## Problem statement
The following entries are to be repeated exactly, and the pictures are to be left behind.

## Data shown
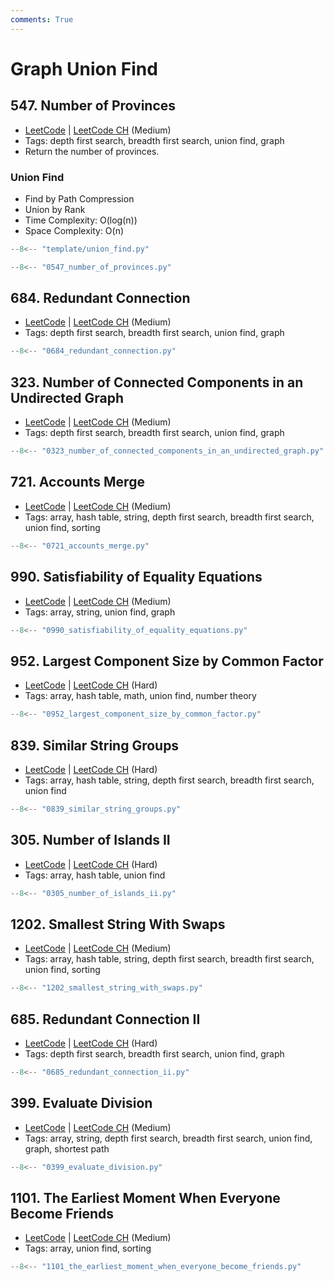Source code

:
 ```yaml
---
comments: True
---
```


# Graph Union Find

## 547. Number of Provinces

-   [LeetCode](https://leetcode.com/problems/number-of-provinces/) | [LeetCode CH](https://leetcode.cn/problems/number-of-provinces/) (Medium)
-   Tags: depth first search, breadth first search, union find, graph
-   Return the number of provinces.

### Union Find

-   Find by Path Compression
-   Union by Rank
-   Time Complexity: O(log(n))
-   Space Complexity: O(n)

```python title="template/union_find.py"
--8<-- "template/union_find.py"
```

```python title="547. Number of Provinces"
--8<-- "0547_number_of_provinces.py"
```

## 684. Redundant Connection

-   [LeetCode](https://leetcode.com/problems/redundant-connection/) | [LeetCode CH](https://leetcode.cn/problems/redundant-connection/) (Medium)
-   Tags: depth first search, breadth first search, union find, graph

```python title="684. Redundant Connection"
--8<-- "0684_redundant_connection.py"
```

## 323. Number of Connected Components in an Undirected Graph

-   [LeetCode](https://leetcode.com/problems/number-of-connected-components-in-an-undirected-graph/) | [LeetCode CH](https://leetcode.cn/problems/number-of-connected-components-in-an-undirected-graph/) (Medium)
-   Tags: depth first search, breadth first search, union find, graph

```python title="323. Number of Connected Components in an Undirected Graph"
--8<-- "0323_number_of_connected_components_in_an_undirected_graph.py"
```

## 721. Accounts Merge

-   [LeetCode](https://leetcode.com/problems/accounts-merge/) | [LeetCode CH](https://leetcode.cn/problems/accounts-merge/) (Medium)
-   Tags: array, hash table, string, depth first search, breadth first search, union find, sorting

```python title="721. Accounts Merge"
--8<-- "0721_accounts_merge.py"
```

## 990. Satisfiability of Equality Equations

-   [LeetCode](https://leetcode.com/problems/satisfiability-of-equality-equations/) | [LeetCode CH](https://leetcode.cn/problems/satisfiability-of-equality-equations/) (Medium)
-   Tags: array, string, union find, graph

```python title="990. Satisfiability of Equality Equations"
--8<-- "0990_satisfiability_of_equality_equations.py"
```

## 952. Largest Component Size by Common Factor

-   [LeetCode](https://leetcode.com/problems/largest-component-size-by-common-factor/) | [LeetCode CH](https://leetcode.cn/problems/largest-component-size-by-common-factor/) (Hard)
-   Tags: array, hash table, math, union find, number theory

```python title="952. Largest Component Size by Common Factor"
--8<-- "0952_largest_component_size_by_common_factor.py"
```

## 839. Similar String Groups

-   [LeetCode](https://leetcode.com/problems/similar-string-groups/) | [LeetCode CH](https://leetcode.cn/problems/similar-string-groups/) (Hard)
-   Tags: array, hash table, string, depth first search, breadth first search, union find

```python title="839. Similar String Groups"
--8<-- "0839_similar_string_groups.py"
```

## 305. Number of Islands II

-   [LeetCode](https://leetcode.com/problems/number-of-islands-ii/) | [LeetCode CH](https://leetcode.cn/problems/number-of-islands-ii/) (Hard)
-   Tags: array, hash table, union find

```python title="305. Number of Islands II"
--8<-- "0305_number_of_islands_ii.py"
```

## 1202. Smallest String With Swaps

-   [LeetCode](https://leetcode.com/problems/smallest-string-with-swaps/) | [LeetCode CH](https://leetcode.cn/problems/smallest-string-with-swaps/) (Medium)
-   Tags: array, hash table, string, depth first search, breadth first search, union find, sorting

```python title="1202. Smallest String With Swaps"
--8<-- "1202_smallest_string_with_swaps.py"
```

## 685. Redundant Connection II

-   [LeetCode](https://leetcode.com/problems/redundant-connection-ii/) | [LeetCode CH](https://leetcode.cn/problems/redundant-connection-ii/) (Hard)
-   Tags: depth first search, breadth first search, union find, graph

```python title="685. Redundant Connection II"
--8<-- "0685_redundant_connection_ii.py"
```

## 399. Evaluate Division

-   [LeetCode](https://leetcode.com/problems/evaluate-division/) | [LeetCode CH](https://leetcode.cn/problems/evaluate-division/) (Medium)
-   Tags: array, string, depth first search, breadth first search, union find, graph, shortest path

```python title="399. Evaluate Division"
--8<-- "0399_evaluate_division.py"
```

## 1101. The Earliest Moment When Everyone Become Friends

-   [LeetCode](https://leetcode.com/problems/the-earliest-moment-when-everyone-become-friends/) | [LeetCode CH](https://leetcode.cn/problems/the-earliest-moment-when-everyone-become-friends/) (Medium)
-   Tags: array, union find, sorting

```python title="1101. The Earliest Moment When Everyone Become Friends"
--8<-- "1101_the_earliest_moment_when_everyone_become_friends.py"
```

## Output of the exercise
Source code

:
 ```yaml
---
comments: True
---
```


# Graph Union Find

## 547. Number of Provinces

-   [LeetCode](https://leetcode.com/problems/number-of-provinces/) | [LeetCode CH](https://leetcode.cn/problems/number-of-provinces/) (Medium)
-   Tags: depth first search, breadth first search, union find, graph
-   Return the number of provinces.

### Union Find

-   Find by Path Compression
-   Union by Rank
-   Time Complexity: O(log(n))
-   Space Complexity: O(n)

```python title="template/union_find.py"
--8<-- "template/union_find.py"
```

```python title="547. Number of Provinces"
--8<-- "0547_number_of_provinces.py"
```

## 684. Redundant Connection

-   [LeetCode](https://leetcode.com/problems/redundant-connection/) | [LeetCode CH](https://leetcode.cn/problems/redundant-connection/) (Medium)
-   Tags: depth first search, breadth first search, union find, graph

```python title="684. Redundant Connection"
--8<-- "0684_redundant_connection.py"
```

## 323. Number of Connected Components in an Undirected Graph

-   [LeetCode](https://leetcode.com/problems/number-of-connected-components-in-an-undirected-graph/) | [LeetCode CH](https://leetcode.cn/problems/number-of-connected-components-in-an-undirected-graph/) (Medium)
-   Tags: depth first search, breadth first search, union find, graph

```python title="323. Number of Connected Components in an Undirected Graph"
--8<-- "0323_number_of_connected_components_in_an_undirected_graph.py"
```

## 721. Accounts Merge

-   [LeetCode](https://leetcode.com/problems/accounts-merge/) | [LeetCode CH](https://leetcode.cn/problems/accounts-merge/) (Medium)
-   Tags: array, hash table, string, depth first search, breadth first search, union find, sorting

```python title="721. Accounts Merge"
--8<-- "0721_accounts_merge.py"
```

## 990. Satisfiability of Equality Equations

-   [LeetCode](https://leetcode.com/problems/satisfiability-of-equality-equations/) | [LeetCode CH](https://leetcode.cn/problems/satisfiability-of-equality-equations/) (Medium)
-   Tags: array, string, union find, graph

```python title="990. Satisfiability of Equality Equations"
--8<-- "0990_satisfiability_of_equality_equations.py"
```

## 952. Largest Component Size by Common Factor

-   [LeetCode](https://leetcode.com/problems/largest-component-size-by-common-factor/) | [LeetCode CH](https://leetcode.cn/problems/largest-component-size-by-common-factor/) (Hard)
-   Tags: array, hash table, math, union find, number theory

```python title="952. Largest Component Size by Common Factor"
--8<-- "0952_largest_component_size_by_common_factor.py"
```

## 839. Similar String Groups

-   [LeetCode](https://leetcode.com/problems/similar-string-groups/) | [LeetCode CH](https://leetcode.cn/problems/similar-string-groups/) (Hard)
-   Tags: array, hash table, string, depth first search, breadth first search, union find

```python title="839. Similar String Groups"
--8<-- "0839_similar_string_groups.py"
```

## 305. Number of Islands II

-   [LeetCode](https://leetcode.com/problems/number-of-islands-ii/) | [LeetCode CH](https://leetcode.cn/problems/number-of-islands-ii/) (Hard)
-   Tags: array, hash table, union find

```python title="305. Number of Islands II"
--8<-- "0305_number_of_islands_ii.py"
```

## 1202. Smallest String With Swaps

-   [LeetCode](https://leetcode.com/problems/smallest-string-with-swaps/) | [LeetCode CH](https://leetcode.cn/problems/smallest-string-with-swaps/) (Medium)
-   Tags: array, hash table, string, depth first search, breadth first search, union find, sorting

```python title="1202. Smallest String With Swaps"
--8<-- "1202_smallest_string_with_swaps.py"
```

## 685. Redundant Connection II

-   [LeetCode](https://leetcode.com/problems/redundant-connection-ii/) | [LeetCode CH](https://leetcode.cn/problems/redundant-connection-ii/) (Hard)
-   Tags: depth first search, breadth first search, union find, graph

```python title="685. Redundant Connection II"
--8<-- "0685_redundant_connection_ii.py"
```

## 399. Evaluate Division

-   [LeetCode](https://leetcode.com/problems/evaluate-division/) | [LeetCode CH](https://leetcode.cn/problems/evaluate-division/) (Medium)
-   Tags: array, string, depth first search, breadth first search, union find, graph, shortest path

```python title="399. Evaluate Division"
--8<-- "0399_evaluate_division.py"
```

## 1101. The Earliest Moment When Everyone Become Friends

-   [LeetCode](https://leetcode.com/problems/the-earliest-moment-when-everyone-become-friends/) | [LeetCode CH](https://leetcode.cn/problems/the-earliest-moment-when-everyone-become-friends/) (Medium)
-   Tags: array, union find, sorting

```python title="1101. The Earliest Moment When Everyone Become Friends"
--8<-- "1101_the_earliest_moment_when_everyone_become_friends.py"
```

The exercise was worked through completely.